Source texts of formatted documents:
--- START ---
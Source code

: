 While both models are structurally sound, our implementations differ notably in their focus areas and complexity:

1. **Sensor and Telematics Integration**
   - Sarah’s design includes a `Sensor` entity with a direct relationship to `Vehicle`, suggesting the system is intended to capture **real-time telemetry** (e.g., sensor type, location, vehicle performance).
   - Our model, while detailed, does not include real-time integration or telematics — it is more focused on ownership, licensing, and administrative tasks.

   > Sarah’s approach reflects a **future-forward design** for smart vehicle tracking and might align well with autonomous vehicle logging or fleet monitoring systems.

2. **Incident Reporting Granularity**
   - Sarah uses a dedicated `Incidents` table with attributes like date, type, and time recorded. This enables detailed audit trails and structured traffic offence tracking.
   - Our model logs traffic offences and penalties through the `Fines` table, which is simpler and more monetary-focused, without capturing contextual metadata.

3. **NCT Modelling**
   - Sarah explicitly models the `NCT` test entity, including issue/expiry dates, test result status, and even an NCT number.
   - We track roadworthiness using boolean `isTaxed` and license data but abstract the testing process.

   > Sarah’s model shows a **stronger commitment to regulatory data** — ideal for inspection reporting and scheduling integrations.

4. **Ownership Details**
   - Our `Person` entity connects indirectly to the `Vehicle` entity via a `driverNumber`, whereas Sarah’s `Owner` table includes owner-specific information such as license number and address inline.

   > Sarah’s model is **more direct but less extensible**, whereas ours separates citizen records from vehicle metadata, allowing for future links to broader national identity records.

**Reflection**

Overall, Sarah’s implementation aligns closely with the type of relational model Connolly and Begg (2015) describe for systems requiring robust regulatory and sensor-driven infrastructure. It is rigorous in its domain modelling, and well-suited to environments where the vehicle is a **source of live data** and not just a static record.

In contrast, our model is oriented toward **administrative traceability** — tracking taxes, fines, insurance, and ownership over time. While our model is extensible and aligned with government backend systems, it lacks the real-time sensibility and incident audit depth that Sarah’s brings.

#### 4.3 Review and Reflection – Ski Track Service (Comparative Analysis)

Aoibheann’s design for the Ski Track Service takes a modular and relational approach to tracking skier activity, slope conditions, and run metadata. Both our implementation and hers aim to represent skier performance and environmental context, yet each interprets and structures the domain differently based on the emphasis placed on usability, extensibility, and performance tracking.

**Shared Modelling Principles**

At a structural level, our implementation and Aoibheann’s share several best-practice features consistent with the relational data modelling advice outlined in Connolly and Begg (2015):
--- END ---
* [WHAT IS BEING ASKED]: Begin with the first line of the data above and, please, print each line exactly until you have printed the line containing "- Sarah’s design"; print nothing else.

* [SOLUTION]:
Source code

: While both models are structurally sound, our implementations differ notably in their focus areas and complexity:

1. **Sensor and Telematics Integration**
   - Sarah’s design includes a `Sensor` entity with a direct relationship to `Vehicle`, suggesting the system is intended to capture **real-time telemetry** (e.g., sensor type, location, vehicle performance).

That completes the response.